Maybe this is what I should write in my writing journal. Or maybe I shoulds stick to: "Today I thought I would write that twisted tale of Rapunzle but then got distracted since I really hate the fact that you as the teacher told me I should do it."
Yup, she'll love that. smile
I'm not really going anywhere with all of this. *Laughs*. I even let my bad tendencies slip up in the guild. That must have worried them poopless. 1. NO I will not take my life, 2. NO I will not hurt myself, and 3. NO I will not disappear. Why: 1. I promised, 2. Ju-ju will never speak to me again, and 3. I lack the strength. I could also mention that I am scared of all three of those things too.
Oh did I forget to mention I hate people who don't take responsibility seriously? CSI is heaven to me and in walks these stupid girls who have alot of giggly and chatty friends who don't even need the program. They just wanted a place to sit cause they were kicked out everywhere else. Where there is one, there is always 20 more. Girls kept calling to them, they kept talking, and you cannot use your Diskman in this place because THAT sort of thing is not suppose to be allowed. I guess the teachers got them in the end. Ridiculed them for talking, ridiculed them for distrubing another girl, riduculed them for trying to leave to talk to a teacher, and riduculed them for sneaking out for an appointment. HAH, SUCKRES! And you all thought I was nice... pity. Hmm but I am also grumpy so I might not be like this later... that's a thought I should keep in mind.
Oh and you guys may, that is a MAY, not see me on msn much anymore. I hate it, it depresses me, it upsets me, and it angers me. I get sad when cetain people aren't on to talk or don't talk, I get mad when certain people bug me when I am busy and don't take a hint when I don't answer them after the first three times they messaged, and it depresses me when no one talks to me at all. I brought that all upon myself mind you, so no blame is to befall anyone. So obvious choice is to quit it. But there are a few I don't get to talk to often unless I sign on so I guess I'll be on a few times. Like now for instance I am about to sign onto it. *Signs on*.

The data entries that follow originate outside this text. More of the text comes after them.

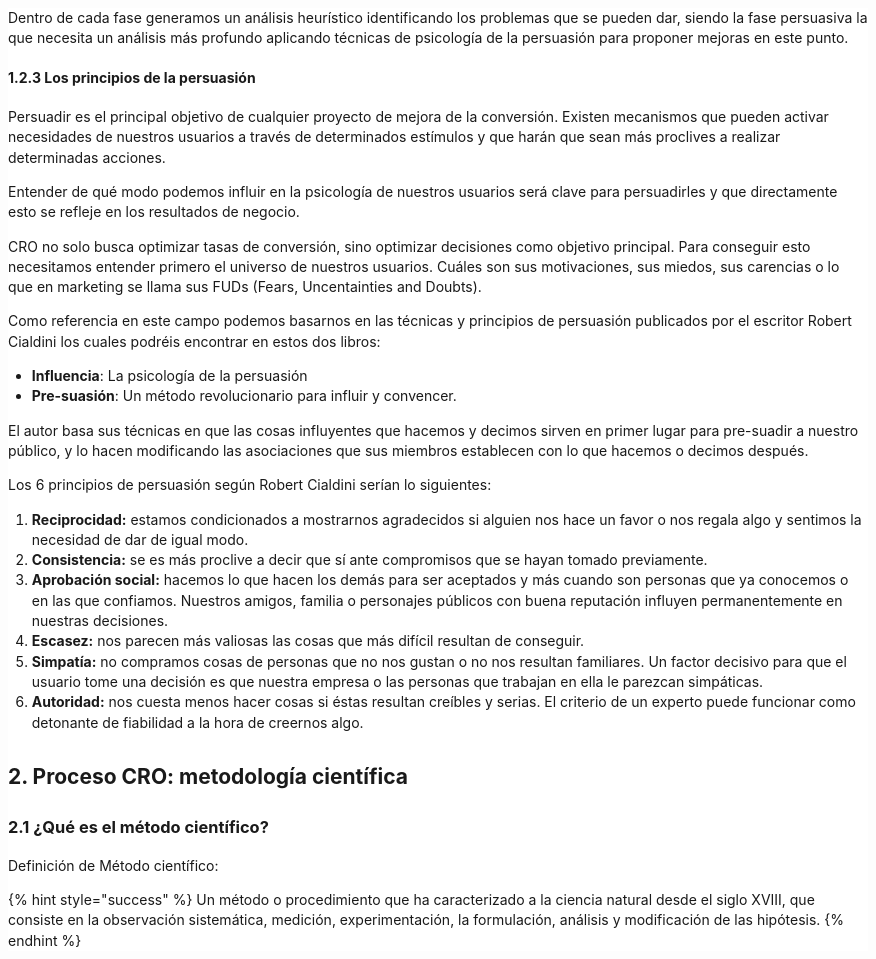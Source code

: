 Dentro de cada fase generamos un análisis heurístico identificando los problemas que se pueden dar, siendo la fase persuasiva la que necesita un análisis más profundo aplicando técnicas de psicología de la persuasión para proponer mejoras en este punto.

#### 1.2.3 Los principios de la persuasión

Persuadir es el principal objetivo de cualquier proyecto de mejora de la conversión. Existen mecanismos que pueden activar necesidades de nuestros usuarios a través de determinados estímulos y que harán que sean más proclives a realizar determinadas acciones.

Entender de qué modo podemos influir en la psicología de nuestros usuarios será clave para persuadirles y que directamente esto se refleje en los resultados de negocio.

CRO no solo busca optimizar tasas de conversión, sino optimizar decisiones como objetivo principal. Para conseguir esto necesitamos entender primero el universo de nuestros usuarios. Cuáles son sus motivaciones, sus miedos, sus carencias o lo que en marketing se llama sus FUDs \(Fears, Uncentainties and Doubts\).

Como referencia en este campo podemos basarnos en las técnicas y principios de persuasión publicados por el escritor Robert Cialdini los cuales podréis encontrar en estos dos libros:

* **Influencia**: La psicología de la persuasión
* **Pre-suasión**: Un método revolucionario para influir y convencer.

El autor basa sus técnicas en que las cosas influyentes que hacemos y decimos sirven en primer lugar para pre-suadir a nuestro público, y lo hacen modificando las asociaciones que sus miembros establecen con lo que hacemos o decimos después.

Los 6 principios de persuasión según Robert Cialdini serían lo siguientes:

1. **Reciprocidad:** estamos condicionados a mostrarnos agradecidos si alguien nos hace un favor o nos regala algo y sentimos la necesidad de dar de igual modo.
2. **Consistencia:** se es más proclive a decir que sí ante compromisos que se hayan tomado previamente.
3. **Aprobación social:** hacemos lo que hacen los demás para ser aceptados y más cuando son personas que ya conocemos o en las que confiamos. Nuestros amigos, familia o personajes públicos con buena reputación influyen permanentemente en nuestras decisiones.
4. **Escasez:** nos parecen más valiosas las cosas que más difícil resultan de conseguir.
5. **Simpatía:** no compramos cosas de personas que no nos gustan o no nos resultan familiares. Un factor decisivo para que el usuario tome una decisión es que nuestra empresa o las personas que trabajan en ella le parezcan simpáticas.
6. **Autoridad:** nos cuesta menos hacer cosas si éstas resultan creíbles y serias. El criterio de un experto puede funcionar como detonante de fiabilidad a la hora de creernos algo.

## **2. Proceso CRO: metodología científica**

### 2.1 ¿Qué es el método científico?

Definición de Método científico:

{% hint style="success" %}
Un método o procedimiento que ha caracterizado a la ciencia natural desde el siglo XVIII, que consiste en la observación sistemática, medición, experimentación, la formulación, análisis y modificación de las hipótesis.
{% endhint %}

There is no one on. Whoot. neutral
Oh, if God answers a question should you listen? Yesterday I asked God a question and in it was a request that he answer in a sort of action. That action happened and I dunno if I should listen to his answer. It's nothing bad or anything, but it means alot of risk on my part and well... Alot of stress and work to be done. It has something to do with a soulmate issue. (I hate love... it scares me and is too much effort. razz ). Anyway, I'm not really a great christian... in fact I do believe in the God that Jesus talked about but I don't really consider Jesus my savior. I'm sorry for you die-hard Christians, I mean no offense at all, I just don't worship Jesus in that way really. Doesn't fit my beliefs. I would stop celebrating Christmas and Easter if I didn't consider them a Family holiday more then a religious one. I have a feeling this is going to send me to hell, right Christians? Well... I kinda believe in reincarnation. Okay so you say that means I don't believe in the same God? Maybe after all... But I do believe in God even if the other things are a bit fuzzy.
Don't try and convert me or anything. Pushing makes me want to do the opposite and I really don't want to end up hating God just because you wanted me to love him. sad That would make me sad.
I should actually delete all that. If I was as I normally am, wishing to avoid confrontation, I would. But really... I want people to know how I am so I guess tough to the side of me that fears pressing the submit button.